1-1/4 to 1-1/2 lbs Lean Boneless Pork (sliced into thin strips against grain)
10 oz dried Chinese Egg Noodles (or Spaghetti/Angel Hair Pasta)
1/4 cup Oyster Sauce
1/4 cup Reduced-Sodium Soy Sauce
2 tbsp Rice Wine or Sherry
1 tbsp Canola Oil
1 tbsp Sesame Oil
2 tsp finely chopped fresh Ginger
1 medium Red Onion, halved lengthwise and thinly sliced
8 oz sliced Mushrooms
2 cups Sugar Snap Peas, halved
Cook noodles according to directions until tender; drain, rinse with cold water and set aside.
In a small bowl, stir to combine oyster sauce, soy sauce and sherry. Set aside.
Pour cooking oil and sesame oil into a large 12-inch pan or wok over medium-high heat. Add ginger, cooking and stirring for 30 seconds. Add onion, cooking and stirring for 2 minutes. Add mushrooms, cooking and stirring for 2 minutes. Add sugar snap peas, cooking and stirring for 1 minute. Remove vegetables from skillet into a bowl.

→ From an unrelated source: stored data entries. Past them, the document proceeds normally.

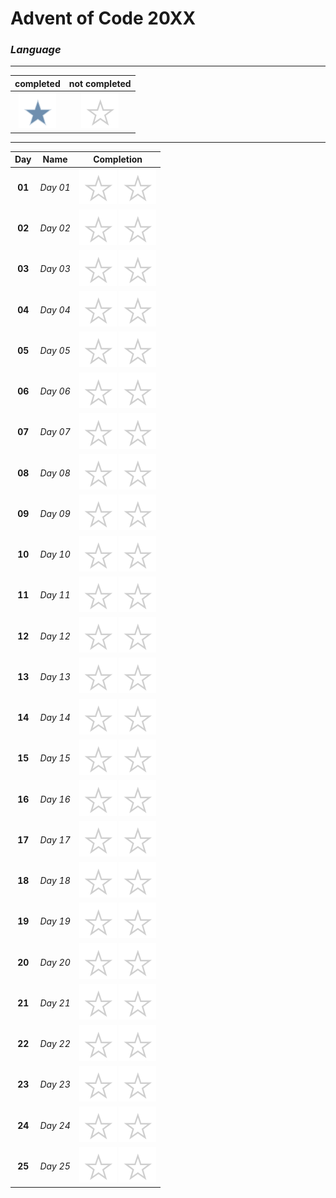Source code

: # Advent of Code 20XX

### _Language_

----

|completed|not completed|
:-:|:-:
![](readme/complete.svg)|![](readme/incomplete.svg)

----

|Day|Name|Completion|
|:-:|:-:|:-:|
|**01**|*Day 01*|![](readme/incomplete.svg) ![](readme/incomplete.svg)|
|**02**|*Day 02*|![](readme/incomplete.svg) ![](readme/incomplete.svg)|
|**03**|*Day 03*|![](readme/incomplete.svg) ![](readme/incomplete.svg)|
|**04**|*Day 04*|![](readme/incomplete.svg) ![](readme/incomplete.svg)|
|**05**|*Day 05*|![](readme/incomplete.svg) ![](readme/incomplete.svg)|
|**06**|*Day 06*|![](readme/incomplete.svg) ![](readme/incomplete.svg)|
|**07**|*Day 07*|![](readme/incomplete.svg) ![](readme/incomplete.svg)|
|**08**|*Day 08*|![](readme/incomplete.svg) ![](readme/incomplete.svg)|
|**09**|*Day 09*|![](readme/incomplete.svg) ![](readme/incomplete.svg)|
|**10**|*Day 10*|![](readme/incomplete.svg) ![](readme/incomplete.svg)|
|**11**|*Day 11*|![](readme/incomplete.svg) ![](readme/incomplete.svg)|
|**12**|*Day 12*|![](readme/incomplete.svg) ![](readme/incomplete.svg)|
|**13**|*Day 13*|![](readme/incomplete.svg) ![](readme/incomplete.svg)|
|**14**|*Day 14*|![](readme/incomplete.svg) ![](readme/incomplete.svg)|
|**15**|*Day 15*|![](readme/incomplete.svg) ![](readme/incomplete.svg)|
|**16**|*Day 16*|![](readme/incomplete.svg) ![](readme/incomplete.svg)|
|**17**|*Day 17*|![](readme/incomplete.svg) ![](readme/incomplete.svg)|
|**18**|*Day 18*|![](readme/incomplete.svg) ![](readme/incomplete.svg)|
|**19**|*Day 19*|![](readme/incomplete.svg) ![](readme/incomplete.svg)|
|**20**|*Day 20*|![](readme/incomplete.svg) ![](readme/incomplete.svg)|
|**21**|*Day 21*|![](readme/incomplete.svg) ![](readme/incomplete.svg)|
|**22**|*Day 22*|![](readme/incomplete.svg) ![](readme/incomplete.svg)|
|**23**|*Day 23*|![](readme/incomplete.svg) ![](readme/incomplete.svg)|
|**24**|*Day 24*|![](readme/incomplete.svg) ![](readme/incomplete.svg)|
|**25**|*Day 25*|![](readme/incomplete.svg) ![](readme/incomplete.svg)|
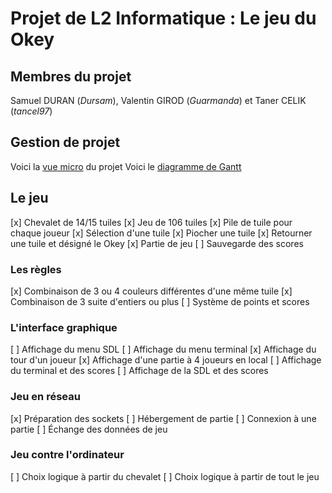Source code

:  # Projet de L2 Informatique : Le jeu du Okey
## Membres du projet
Samuel DURAN (_Dursam_), Valentin GIROD (_Guarmanda_) et Taner CELIK (_tancel97_)

## Gestion de projet
Voici la [vue micro](https://trello.com/b/gQjKANUW/projet-okey) du projet
Voici le [diagramme de Gantt](https://onedrive.live.com/View.aspx?resid=98EC20023F1E6EC2!116&authkey=!ADXCvBvONsHHCVo)

## Le jeu
[x] Chevalet de 14/15 tuiles
[x] Jeu de 106 tuiles
[x] Pile de tuile pour chaque joueur
[x] Sélection d'une tuile
[x] Piocher une tuile
[x] Retourner une tuile et désigné le Okey
[x] Partie de jeu
[ ] Sauvegarde des scores

### Les règles
[x] Combinaison de 3 ou 4 couleurs différentes d'une même tuile
[x] Combinaison de 3 suite d'entiers ou plus
[ ] Système de points et scores

### L'interface graphique
[ ] Affichage du menu SDL
[ ] Affichage du menu terminal
[x] Affichage du tour d'un joueur
[x] Affichage d'une partie à 4 joueurs en local
[ ] Affichage du terminal et des scores
[ ] Affichage de la SDL et des scores

### Jeu en réseau
[x] Préparation des sockets
[ ] Hébergement de partie
[ ] Connexion à une partie
[ ] Échange des données de jeu

### Jeu contre l'ordinateur
[ ] Choix logique à partir du chevalet
[ ] Choix logique à partir de tout le jeu
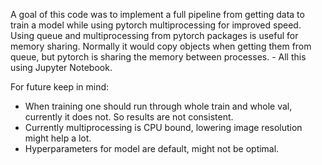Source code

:A goal of this code was to implement a full pipeline from getting data to train a model while using pytorch multiprocessing for improved speed. Using queue and multiprocessing from pytorch packages is useful for memory sharing. Normally it would copy objects when getting them from queue, but pytorch is sharing the memory between processes. - All this using Jupyter Notebook.

For future keep in mind:
* When training one should run through whole train and whole val, currently it does not. So results are not consistent.
* Currently multiprocessing is CPU bound, lowering image resolution might help a lot.
* Hyperparameters for model are default, might not be optimal.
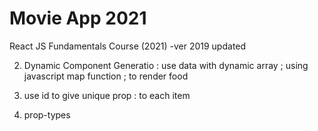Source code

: # Movie App 2021

React JS Fundamentals Course (2021)
-ver 2019 updated

2. Dynamic Component Generatio
   : use data with dynamic array
   ; using javascript map function
   ; to render food

3. use id to give unique prop
   : to each item

4. prop-types
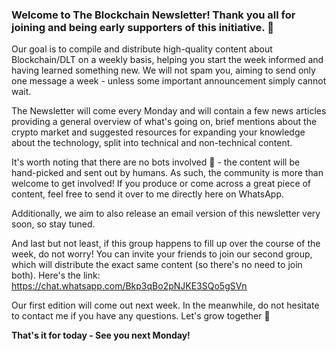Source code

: ### Welcome to The Blockchain Newsletter! Thank you all for joining and being early supporters of this initiative. 🚀

Our goal is to compile and distribute high-quality content about Blockchain/DLT on a weekly basis, helping you start the week informed and having learned something new. We will not spam you, aiming to send only one message a week - unless some important announcement simply cannot wait. 

The Newsletter will come every Monday and will contain a few news articles providing a general overview of what's going on, brief mentions about the crypto market and suggested resources for expanding your knowledge about the technology, split into technical and non-technical content. 

It's worth noting that there are no bots involved 🤖 - the content will be hand-picked and sent out by humans. As such, the community is more than welcome to get involved! If you produce or come across a great piece of content, feel free to send it over to me directly here on WhatsApp. 

Additionally, we aim to also release an email version of this newsletter very soon, so stay tuned. 

And last but not least, if this group happens to fill up over the course of the week, do not worry! You can invite your friends to join our second group, which will distribute the exact same content (so there's no need to join both). Here's the link: https://chat.whatsapp.com/Bkp3qBo2pNJKE3SQo5gSVn

Our first edition will come out next week. In the meanwhile, do not hesitate to contact me if you have any questions. Let's grow together 🌱

**That's it for today - See you next Monday!**
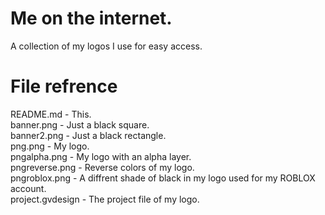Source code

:# Me on the internet.
A collection of my logos I use for easy access.

# File refrence
README.md - This.<br>
banner.png - Just a black square.<br>
banner2.png - Just a black rectangle.<br>
png.png - My logo.<br>
pngalpha.png - My logo with an alpha layer.<br>
pngreverse.png - Reverse colors of my logo.<br>
pngroblox.png - A diffrent shade of black in my logo used for my ROBLOX account.<br>
project.gvdesign - The project file of my logo.
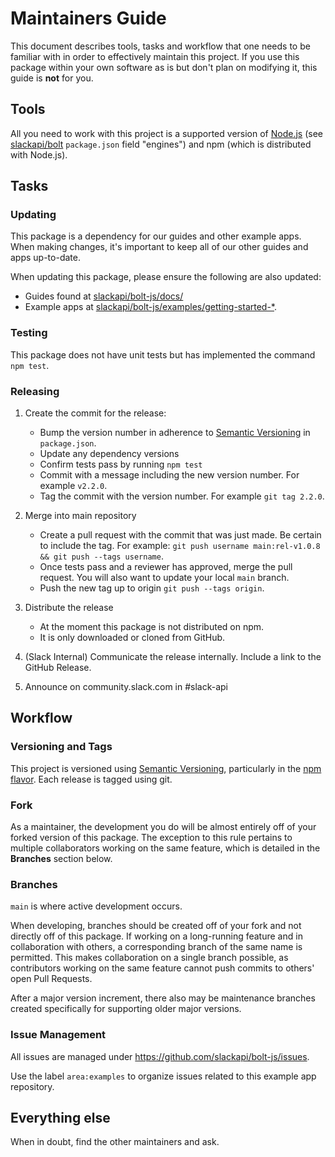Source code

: # Maintainers Guide

This document describes tools, tasks and workflow that one needs to be familiar with in order to effectively maintain
this project. If you use this package within your own software as is but don't plan on modifying it, this guide is
**not** for you.

## Tools

All you need to work with this project is a supported version of [Node.js](https://nodejs.org/en/)
(see [slackapi/bolt](https://github.com/slackapi/bolt-js/) `package.json` field "engines") and npm (which is distributed with Node.js).

## Tasks

### Updating

This package is a dependency for our guides and other example apps.
When making changes, it's important to keep all of our other guides and apps up-to-date.

When updating this package, please ensure the following are also updated:

- Guides found at [slackapi/bolt-js/docs/](https://github.com/slackapi/bolt-js/tree/main/docs)
- Example apps at [slackapi/bolt-js/examples/getting-started-\*](https://github.com/slackapi/bolt-js/tree/main/examples).

### Testing

This package does not have unit tests but has implemented the command `npm test`.

### Releasing

1.  Create the commit for the release:

    - Bump the version number in adherence to [Semantic Versioning](http://semver.org/) in `package.json`.
    - Update any dependency versions
    - Confirm tests pass by running `npm test`
    - Commit with a message including the new version number. For example `v2.2.0`.
    - Tag the commit with the version number. For example `git tag 2.2.0`.

2.  Merge into main repository

    - Create a pull request with the commit that was just made. Be certain to include the tag. For
      example: `git push username main:rel-v1.0.8 && git push --tags username`.
    - Once tests pass and a reviewer has approved, merge the pull request. You will also want to
      update your local `main` branch.
    - Push the new tag up to origin `git push --tags origin`.

3.  Distribute the release

    - At the moment this package is not distributed on npm.
    - It is only downloaded or cloned from GitHub.

4.  (Slack Internal) Communicate the release internally. Include a link to the GitHub Release.

5.  Announce on community.slack.com in #slack-api

## Workflow

### Versioning and Tags

This project is versioned using [Semantic Versioning](http://semver.org/), particularly in the
[npm flavor](https://docs.npmjs.com/getting-started/semantic-versioning). Each release is tagged
using git.

### Fork

As a maintainer, the development you do will be almost entirely off of your forked version of this package. The exception to this rule pertains to multiple collaborators working on the same feature, which is detailed in the **Branches** section below.

### Branches

`main` is where active development occurs.

When developing, branches should be created off of your fork and not directly off of this package. If working on a long-running feature and in collaboration with others, a corresponding branch of the same name is permitted. This makes collaboration on a single branch possible, as contributors working on the same feature cannot push commits to others' open Pull Requests.

After a major version increment, there also may be maintenance branches created specifically for supporting older major versions.

### Issue Management

All issues are managed under https://github.com/slackapi/bolt-js/issues.

Use the label `area:examples` to organize issues related to this example app repository.

## Everything else

When in doubt, find the other maintainers and ask.
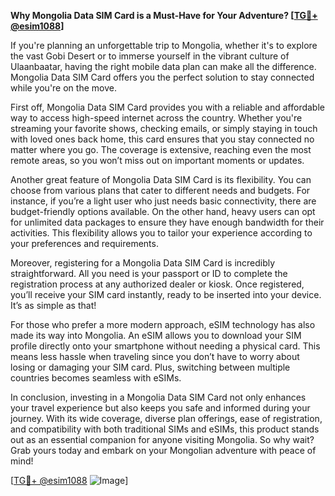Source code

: **Why Mongolia Data SIM Card is a Must-Have for Your Adventure? [[TG💪+ @esim1088](https://t.me/s/esim1088)]**

If you're planning an unforgettable trip to Mongolia, whether it's to explore the vast Gobi Desert or to immerse yourself in the vibrant culture of Ulaanbaatar, having the right mobile data plan can make all the difference. Mongolia Data SIM Card offers you the perfect solution to stay connected while you're on the move.

First off, Mongolia Data SIM Card provides you with a reliable and affordable way to access high-speed internet across the country. Whether you're streaming your favorite shows, checking emails, or simply staying in touch with loved ones back home, this card ensures that you stay connected no matter where you go. The coverage is extensive, reaching even the most remote areas, so you won’t miss out on important moments or updates.

Another great feature of Mongolia Data SIM Card is its flexibility. You can choose from various plans that cater to different needs and budgets. For instance, if you’re a light user who just needs basic connectivity, there are budget-friendly options available. On the other hand, heavy users can opt for unlimited data packages to ensure they have enough bandwidth for their activities. This flexibility allows you to tailor your experience according to your preferences and requirements.

Moreover, registering for a Mongolia Data SIM Card is incredibly straightforward. All you need is your passport or ID to complete the registration process at any authorized dealer or kiosk. Once registered, you’ll receive your SIM card instantly, ready to be inserted into your device. It’s as simple as that!

For those who prefer a more modern approach, eSIM technology has also made its way into Mongolia. An eSIM allows you to download your SIM profile directly onto your smartphone without needing a physical card. This means less hassle when traveling since you don’t have to worry about losing or damaging your SIM card. Plus, switching between multiple countries becomes seamless with eSIMs.

In conclusion, investing in a Mongolia Data SIM Card not only enhances your travel experience but also keeps you safe and informed during your journey. With its wide coverage, diverse plan offerings, ease of registration, and compatibility with both traditional SIMs and eSIMs, this product stands out as an essential companion for anyone visiting Mongolia. So why wait? Grab yours today and embark on your Mongolian adventure with peace of mind! 

[[TG💪+ @esim1088](https://t.me/s/esim1088) ![Image](https://i.postimg.cc/Y0z9fWf4/image.png)]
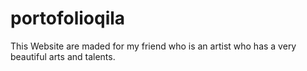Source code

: # portofolioqila
This Website are maded for my friend who is an artist who has a very beautiful arts and talents.

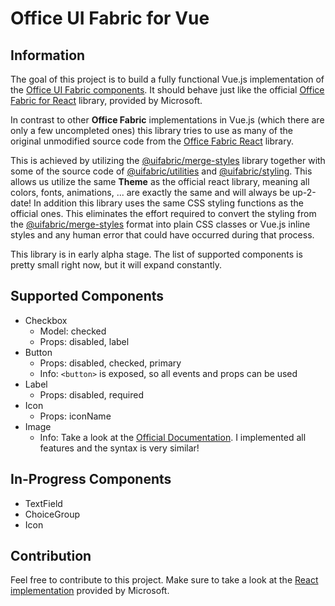 # Office UI Fabric for Vue

## Information

The goal of this project is to build a fully functional Vue.js implementation of 
the [Office UI Fabric components](https://developer.microsoft.com/en-us/fabric#/components). 
It should behave just like the official 
[Office Fabric for React](https://github.com/OfficeDev/office-ui-fabric-react) library, provided by Microsoft. 

In contrast to other **Office Fabric** implementations in Vue.js (which there are only a few uncompleted ones) 
this library tries to use as many of the original unmodified source code from the 
[Office Fabric React](https://github.com/OfficeDev/office-ui-fabric-react) library.

This is achieved by utilizing the [@uifabric/merge-styles](https://www.npmjs.com/package/@uifabric/merge-styles) library
together with some of the source code of [@uifabric/utilities](https://www.npmjs.com/package/@uifabric/utilities) and 
[@uifabric/styling](https://www.npmjs.com/package/@uifabric/styling). This allows us utilize the same **Theme** as the 
official react library, meaning all colors, fonts, animations, ... are exactly the same and will always be up-2-date!
In addition this library uses the same CSS styling functions as the official ones. This eliminates the effort required to
convert the styling from the [@uifabric/merge-styles](https://www.npmjs.com/package/@uifabric/merge-styles) format into
plain CSS classes or Vue.js inline styles and any human error that could have occurred during that process.

This library is in early alpha stage. The list of supported components is pretty small right now, but it will expand constantly.

## Supported Components

- Checkbox
    - Model: checked
    - Props: disabled, label
- Button
    - Props: disabled, checked, primary
    - Info: ``<button>`` is exposed, so all events and props can be used
- Label
    - Props: disabled, required
- Icon
    - Props: iconName
- Image
    - Info: Take a look at the [Official Documentation](https://developer.microsoft.com/en-us/fabric#/components/image). I implemented all features and the syntax is very similar!

## In-Progress Components

- TextField
- ChoiceGroup
- Icon

## Contribution

Feel free to contribute to this project. 
Make sure to take a look at the [React implementation](https://github.com/OfficeDev/office-ui-fabric-react) provided by Microsoft.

Add half of the pork to the pan/wok, cooking and stirring for 3-4 minutes until there is no longer any pink. Remove the pork from the pan and add the other half of the pork, repeating until no longer pink.
Return all the meat, vegetables, noodles and sauce to the pan. Using two spoons or spatulas, lightly toss the mixture for about 3-5 minutes until everything is heated through.
Scoop up some lo mein onto your plate and dig in! ENJOY!